Uma das tarefas mais complicadas e dolorosas dessa vida de cidadão brasileiro, é escolher em quem votar. Para os cargos majoritários, em que a escolha é entre poucos nomes, a tarefa é um pouco mais fácil. Mas quando se passa para deputados estaduais e federais, com centenas de candidatos, a grande maioria compleamente desconhecida de quem não acompanha o dia-a-dia da política, aí a coisa encrespa.
Sem falar naquela pressão que colocam sobre os ombros dos eleitores: “vote direito, escolha o ficha limpa, não vá fazer bobagem, cuidado pra não ficar quatro anos se arrependendo” e coisas semelhantes. Como se o eleitor recebesse informações suficientes para poder escolher. Quem vê cara não vê caráter. Quem ouve o nhémnhémnhém eleitoral, não tem como saber no que, daquilo tudo, pode confiar.
Portanto, tenho o maior respeito pelo eleitor, porque ele é um bravo. Faz o que pode, com o que tem. E se os fiadap… que forem eleitos fizerem m…, a culpa não pode ser atribuida unicamente ao eleitor. Que, por falar nisso, deveria poder fazer como já fazem eleitores de vários países: retirar o voto ou aplicar uma espécie de censura àqueles imbecis que desonraram o mandato ou decepcionaram quem votou neles.
Faço coluna política desde 2005, leio todos os dias um montão de linhas de informação e estou com enorme dificuldade para compor minha listinha de candidatos. Imagina quem está em outra área ou não tem tempo ou não tem saco para acompanhar o noticiário político, de onde irá tirar os números para teclar na urna?
Já fiz piada com isso há alguns dias: a lista daqueles e daqueles em que não vou votar de jeito nenhum está enorme. E faltam nomes pra completar a listinha dos seis nomes (sempre esqueço que nome não vale mais nada, o que vale é o número) a quem vou entregar uma procuração em branco. Ou cheque. Tanto faz, o rombo na conta vai acontecer do mesmo jeito.
Ah, e pra completar, os partidos estão completamente desmoralizados. Não valem nada. Isso significa que votar nos candidatos de um partido não garante porcaria nenhuma: o candidato eleito fará o que lhe der na telha, sem tomar conhecimento dessa peça de ficção que é o “programa partidário”. Cáspite!
EM TEMPO
A Duda Hamilton comenta, no blog dela, a montoeira de indecisos que a pesquisa Vox Populi encontrou em SC. Não é figura de expressão, é uma montoeira mesmo.
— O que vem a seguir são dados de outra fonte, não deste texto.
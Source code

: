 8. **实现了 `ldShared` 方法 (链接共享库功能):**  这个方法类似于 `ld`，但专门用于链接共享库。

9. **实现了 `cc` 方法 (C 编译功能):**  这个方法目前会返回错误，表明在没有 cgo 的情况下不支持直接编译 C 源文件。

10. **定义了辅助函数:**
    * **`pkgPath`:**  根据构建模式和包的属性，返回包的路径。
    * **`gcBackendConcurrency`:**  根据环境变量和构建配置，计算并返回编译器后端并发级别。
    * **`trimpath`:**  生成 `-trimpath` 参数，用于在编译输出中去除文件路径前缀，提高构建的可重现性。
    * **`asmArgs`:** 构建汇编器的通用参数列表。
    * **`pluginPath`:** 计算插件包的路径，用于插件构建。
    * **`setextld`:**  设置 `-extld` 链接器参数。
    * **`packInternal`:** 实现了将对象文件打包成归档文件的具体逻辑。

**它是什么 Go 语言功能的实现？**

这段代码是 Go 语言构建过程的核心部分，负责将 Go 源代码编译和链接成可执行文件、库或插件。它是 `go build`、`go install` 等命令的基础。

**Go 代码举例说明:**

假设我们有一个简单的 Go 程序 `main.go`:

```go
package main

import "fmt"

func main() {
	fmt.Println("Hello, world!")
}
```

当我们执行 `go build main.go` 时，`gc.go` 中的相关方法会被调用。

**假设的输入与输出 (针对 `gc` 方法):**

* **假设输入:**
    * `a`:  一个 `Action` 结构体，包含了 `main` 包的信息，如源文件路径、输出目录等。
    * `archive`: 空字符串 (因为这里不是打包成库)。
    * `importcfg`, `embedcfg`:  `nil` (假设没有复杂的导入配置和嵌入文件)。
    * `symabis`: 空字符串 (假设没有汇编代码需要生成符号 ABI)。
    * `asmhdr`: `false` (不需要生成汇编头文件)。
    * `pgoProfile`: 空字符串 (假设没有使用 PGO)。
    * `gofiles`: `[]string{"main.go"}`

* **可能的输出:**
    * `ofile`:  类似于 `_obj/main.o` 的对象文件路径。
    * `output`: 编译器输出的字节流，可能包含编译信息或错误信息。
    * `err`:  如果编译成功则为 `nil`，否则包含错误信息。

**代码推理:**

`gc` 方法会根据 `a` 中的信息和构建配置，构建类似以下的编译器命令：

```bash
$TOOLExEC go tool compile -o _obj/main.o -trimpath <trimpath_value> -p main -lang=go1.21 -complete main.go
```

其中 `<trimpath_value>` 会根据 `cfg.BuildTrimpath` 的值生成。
Não estou, portanto, sozinho.
Que bom que tb não estou sozinha. Pena que nem dá para sentir alívio! Feia a coisa…
Seguinte, César: como sempre, você está escrevendo muitoooooooo bem!
Teu post me conforta.
Pensei que era só eu que estava nesta sinuca.
Veja só. baixei da página do TSE para uma planilha do Excel, a nominata dos candidatos e estou pintando de vermelho aqueles em quem não votarei.
O problema é que são 151 candidatos para Deputado Federal e 323 para Deputado Estadual.
Algumas eliminações são fáceis mas ainda sobra um monte de palha (ou pulha)escondendo a agulha.
E para Senador, não podemos deixar de ver quem são os suplentes, visto que eles também vão ter seus 15 minutos de glória e o resto do tempo para fazer besteiras.
Enfim, já pensei em escrever para o TSE e pedir uma prorrogação das eleições para dar conta do recado.
O mais triste é que no final das contas, meus candidatos não serão eleitos, visto que o que estamos vendo é que a maioria está votando nos bandidos. As pessoas votam no nome que conhecem (já escutaram bastante), não importando se o ouviram em matérias policiais.